Deciding to enter the “Warny” didn’t seem like a big deal to me. Knowing other women had completed the race, logically I thought “well why not me too?”
The morning got off to a rough start; even before the race started with two crashes in the neutral zone. The second crash occurred at 800m and I only just managed to stop in time and was the first to keep my bike upright. Unclipping before the race had even started was not part of the plan and certainly got the heart rate going. After a lot of stop start with the neutral car braking and accelerating, the race was finally underway.
A few km’s travelling at 50km/hr and the inevitable crash occurred once again. I was lucky to avoid the carnage, however the bunch of 200 was split to pieces. I tried to chase back to the peloton that had now formed, but realised it was a bigger task than first thought. Eventually I jumped on a group with Kate Perry and several others, but only 20km into the race I knew we were in trouble.
From all accounts, it was a very quick start to the race, with the peloton not happy to let a break go for a long time. This was evident in the strength of the breakaway, by time it had formed only the strongest could get it going.
The group split while this happened and despite averaging over 35km/hr, we were all pulled just before the second (156km) feed zone, as the gap between us and the main peloton (who were holding over 42km/hr) was deemed too great. I had said I would not give up, however I knew the police set the rules for a reason and the commissaries are only following them. Knowing I was one of only 3 women left on the road I was left with a very bitter taste being made to stop, but knew it was out of my control.

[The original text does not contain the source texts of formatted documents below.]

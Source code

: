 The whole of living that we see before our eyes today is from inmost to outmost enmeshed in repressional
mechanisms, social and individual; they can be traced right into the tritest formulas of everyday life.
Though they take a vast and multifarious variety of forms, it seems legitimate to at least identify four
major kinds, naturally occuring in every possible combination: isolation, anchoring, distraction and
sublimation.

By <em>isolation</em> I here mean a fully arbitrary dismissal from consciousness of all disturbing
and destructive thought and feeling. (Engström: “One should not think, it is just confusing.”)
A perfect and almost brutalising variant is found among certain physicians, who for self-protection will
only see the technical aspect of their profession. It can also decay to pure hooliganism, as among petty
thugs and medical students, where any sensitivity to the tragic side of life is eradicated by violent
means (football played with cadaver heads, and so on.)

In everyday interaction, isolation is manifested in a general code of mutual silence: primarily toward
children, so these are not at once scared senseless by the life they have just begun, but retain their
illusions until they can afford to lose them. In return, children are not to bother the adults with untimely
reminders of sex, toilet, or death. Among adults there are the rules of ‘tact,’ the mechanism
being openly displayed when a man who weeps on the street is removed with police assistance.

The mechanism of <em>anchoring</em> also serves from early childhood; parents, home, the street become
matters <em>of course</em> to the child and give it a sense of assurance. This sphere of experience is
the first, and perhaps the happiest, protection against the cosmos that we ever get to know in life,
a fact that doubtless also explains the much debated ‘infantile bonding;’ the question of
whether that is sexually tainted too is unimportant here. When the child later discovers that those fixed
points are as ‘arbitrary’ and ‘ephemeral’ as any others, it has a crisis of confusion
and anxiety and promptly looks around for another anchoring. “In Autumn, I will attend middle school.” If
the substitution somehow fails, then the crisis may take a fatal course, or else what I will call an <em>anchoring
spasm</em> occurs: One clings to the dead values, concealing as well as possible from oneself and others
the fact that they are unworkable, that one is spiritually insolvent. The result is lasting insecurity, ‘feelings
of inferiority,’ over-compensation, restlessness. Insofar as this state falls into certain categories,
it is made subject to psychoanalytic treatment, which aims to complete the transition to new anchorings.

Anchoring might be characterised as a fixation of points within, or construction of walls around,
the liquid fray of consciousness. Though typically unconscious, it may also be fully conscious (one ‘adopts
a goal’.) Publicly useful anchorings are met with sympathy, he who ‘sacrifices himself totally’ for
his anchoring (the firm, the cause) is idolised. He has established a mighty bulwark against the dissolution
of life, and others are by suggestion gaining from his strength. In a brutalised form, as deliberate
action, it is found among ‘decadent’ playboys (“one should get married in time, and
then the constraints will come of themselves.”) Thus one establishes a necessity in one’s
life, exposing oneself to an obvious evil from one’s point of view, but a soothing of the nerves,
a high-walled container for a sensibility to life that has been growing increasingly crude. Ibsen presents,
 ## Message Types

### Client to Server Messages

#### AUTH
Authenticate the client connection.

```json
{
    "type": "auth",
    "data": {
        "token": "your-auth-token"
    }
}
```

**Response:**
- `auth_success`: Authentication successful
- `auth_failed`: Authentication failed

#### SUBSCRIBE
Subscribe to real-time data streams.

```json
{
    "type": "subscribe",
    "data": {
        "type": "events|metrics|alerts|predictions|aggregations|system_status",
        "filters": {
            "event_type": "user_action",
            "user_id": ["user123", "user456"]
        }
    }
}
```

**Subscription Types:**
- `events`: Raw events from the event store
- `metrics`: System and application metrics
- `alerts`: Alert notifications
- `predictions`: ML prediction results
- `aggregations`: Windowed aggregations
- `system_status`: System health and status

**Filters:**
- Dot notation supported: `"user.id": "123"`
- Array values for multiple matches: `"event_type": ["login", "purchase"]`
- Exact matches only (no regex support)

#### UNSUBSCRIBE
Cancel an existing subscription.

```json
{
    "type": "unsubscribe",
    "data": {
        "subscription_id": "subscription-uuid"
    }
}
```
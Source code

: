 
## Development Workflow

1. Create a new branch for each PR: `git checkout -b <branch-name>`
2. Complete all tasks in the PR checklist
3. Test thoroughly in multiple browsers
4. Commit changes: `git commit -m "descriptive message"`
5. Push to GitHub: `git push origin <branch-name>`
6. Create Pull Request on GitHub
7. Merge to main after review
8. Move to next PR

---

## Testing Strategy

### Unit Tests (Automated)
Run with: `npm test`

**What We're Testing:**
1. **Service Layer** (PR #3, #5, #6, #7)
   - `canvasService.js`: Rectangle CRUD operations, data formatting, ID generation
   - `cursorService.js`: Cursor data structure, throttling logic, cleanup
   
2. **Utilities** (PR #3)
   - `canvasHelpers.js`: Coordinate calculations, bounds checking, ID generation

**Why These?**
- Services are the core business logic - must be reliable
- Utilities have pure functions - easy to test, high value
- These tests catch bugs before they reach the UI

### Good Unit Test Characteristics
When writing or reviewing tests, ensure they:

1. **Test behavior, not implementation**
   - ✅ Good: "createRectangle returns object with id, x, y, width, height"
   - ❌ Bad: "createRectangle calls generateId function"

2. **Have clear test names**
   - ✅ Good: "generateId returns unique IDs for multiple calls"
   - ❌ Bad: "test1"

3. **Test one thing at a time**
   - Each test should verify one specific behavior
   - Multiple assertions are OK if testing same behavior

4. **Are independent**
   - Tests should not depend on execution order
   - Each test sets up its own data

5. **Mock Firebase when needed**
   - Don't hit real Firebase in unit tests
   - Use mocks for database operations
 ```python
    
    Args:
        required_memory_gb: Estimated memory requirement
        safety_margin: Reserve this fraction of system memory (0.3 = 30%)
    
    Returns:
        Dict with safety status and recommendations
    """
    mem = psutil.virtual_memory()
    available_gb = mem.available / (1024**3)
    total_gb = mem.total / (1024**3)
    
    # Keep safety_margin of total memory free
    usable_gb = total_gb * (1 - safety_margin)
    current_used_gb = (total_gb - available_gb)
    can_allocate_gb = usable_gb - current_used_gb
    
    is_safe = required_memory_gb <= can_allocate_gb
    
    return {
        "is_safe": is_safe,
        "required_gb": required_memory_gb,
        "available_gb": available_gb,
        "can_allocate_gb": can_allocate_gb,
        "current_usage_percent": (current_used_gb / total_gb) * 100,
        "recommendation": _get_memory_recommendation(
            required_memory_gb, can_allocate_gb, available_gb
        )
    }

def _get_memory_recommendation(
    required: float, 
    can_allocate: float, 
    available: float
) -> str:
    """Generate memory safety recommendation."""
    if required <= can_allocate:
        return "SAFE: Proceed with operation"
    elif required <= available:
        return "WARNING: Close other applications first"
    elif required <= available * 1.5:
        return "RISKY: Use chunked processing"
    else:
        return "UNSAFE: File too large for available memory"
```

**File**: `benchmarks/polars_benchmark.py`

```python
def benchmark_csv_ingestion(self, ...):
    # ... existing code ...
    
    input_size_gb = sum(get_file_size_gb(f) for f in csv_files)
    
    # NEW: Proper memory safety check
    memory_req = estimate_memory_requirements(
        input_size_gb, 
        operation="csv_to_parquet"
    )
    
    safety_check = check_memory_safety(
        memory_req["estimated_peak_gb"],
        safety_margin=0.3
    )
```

There is always luck involved in racing and sometimes it’s just not your day. The Melbourne to Warrnambool is a race that deserves immense respect, and I’m sure there will be another chance to redeem myself.
So to let’s move on to the elephant in the room, should women race the “Warny”?
When I was first asked this I was confused as to why it was even a question. Women have completed the race previously, so why would there be an issue?
It was put to me that you have 200 people (including a bunch of B, C and D grade men), racing at speeds they don’t usually race at, in a bunch far greater in size. This certainly creates a dangerous environment, one that some believe is too dangerous for women. Going into this race I was well aware of the high risk of crashing, however I can’t say I expected more than three before the 10km mark!
Although only one female managed to finish this year, it doesn’t discourage me from the idea of taking part in years to come. Different conditions and race tactics mean every year the outcomes will vary, it is just a matter of weighing up the risks of crashing and potentially ruining your chances in other races to train specifically for the Warny.
Some suggest a handicap and others suggest a shorter women’s option. I’m not totally against the idea of a handicap, but as for a shorter distance I believe the Melbourne To Warrnambool is a race of 280km not 200, so I don’t love the idea of skipping out and not doing the full distance. At the same time the idea of not making it to the second half of the race again is not one I’d like to think about, but I guess that’s all part of the challenge. This year the race has been run and won and it only makes me more determined to go back and deal with this unfinished business in the future.
Thank you very much to all who supported me on the day and to SKCC for providing the opportunity to voice my opinion about this epic one-day race.